→ Assigned task
Please transcribe the listing that follows exactly; images are to be excluded.

→ Listed records
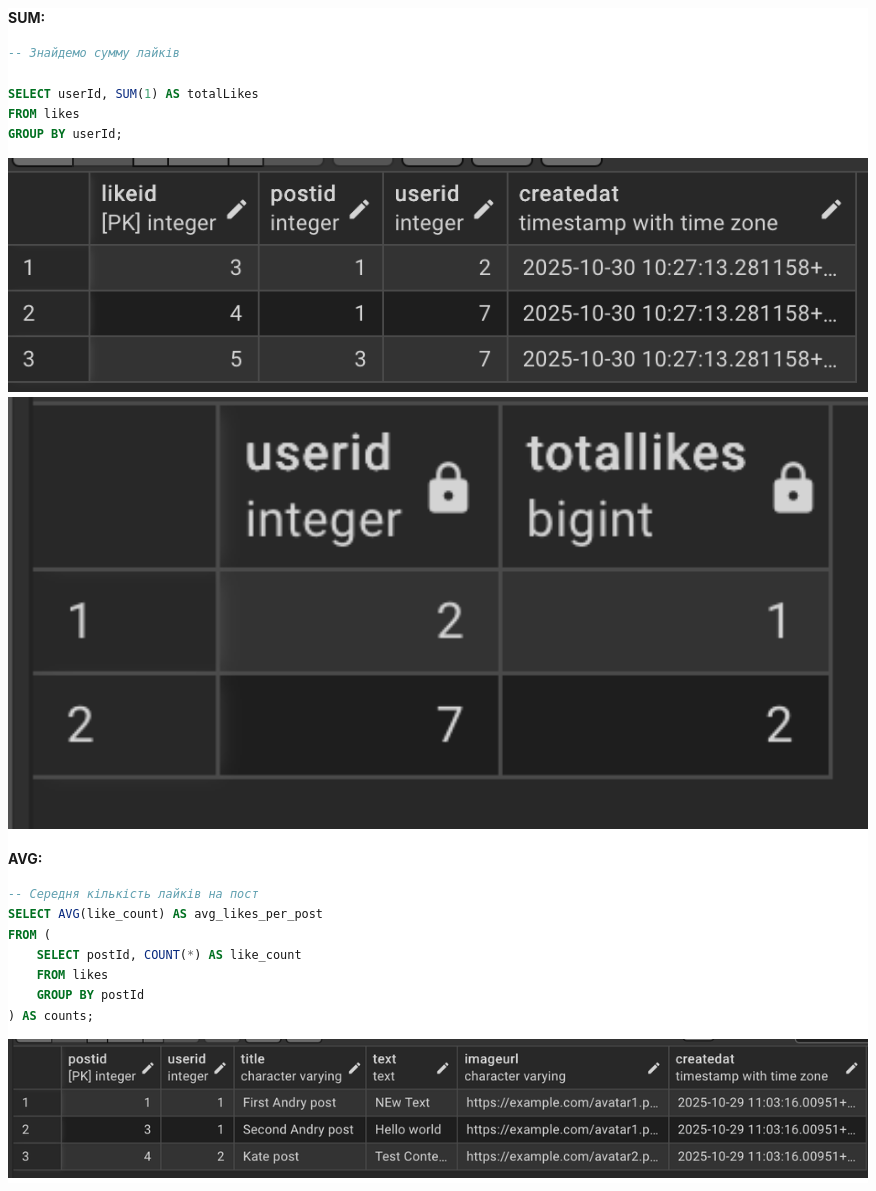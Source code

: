 **SUM:**  

```sql
-- Знайдемо сумму лайків 

SELECT userId, SUM(1) AS totalLikes
FROM likes
GROUP BY userId;
```
<img src="likes.png" alt="Users" width="1000"/>

<img src="totalLikesById.png" alt="Users" width="1000"/>

**AVG:**  
```sql
-- Середня кількість лайків на пост
SELECT AVG(like_count) AS avg_likes_per_post
FROM (
    SELECT postId, COUNT(*) AS like_count
    FROM likes
    GROUP BY postId
) AS counts;
```

<img src="allPosts.png" alt="Users" width="1000"/>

→ Answer space
Source code

: **SUM:**  

```sql
-- Знайдемо сумму лайків 

SELECT userId, SUM(1) AS totalLikes
FROM likes
GROUP BY userId;
```
<img src="likes.png" alt="Users" width="1000"/>

<img src="totalLikesById.png" alt="Users" width="1000"/>

**AVG:**  
```sql
-- Середня кількість лайків на пост
SELECT AVG(like_count) AS avg_likes_per_post
FROM (
    SELECT postId, COUNT(*) AS like_count
    FROM likes
    GROUP BY postId
) AS counts;
```

<img src="allPosts.png" alt="Users" width="1000"/>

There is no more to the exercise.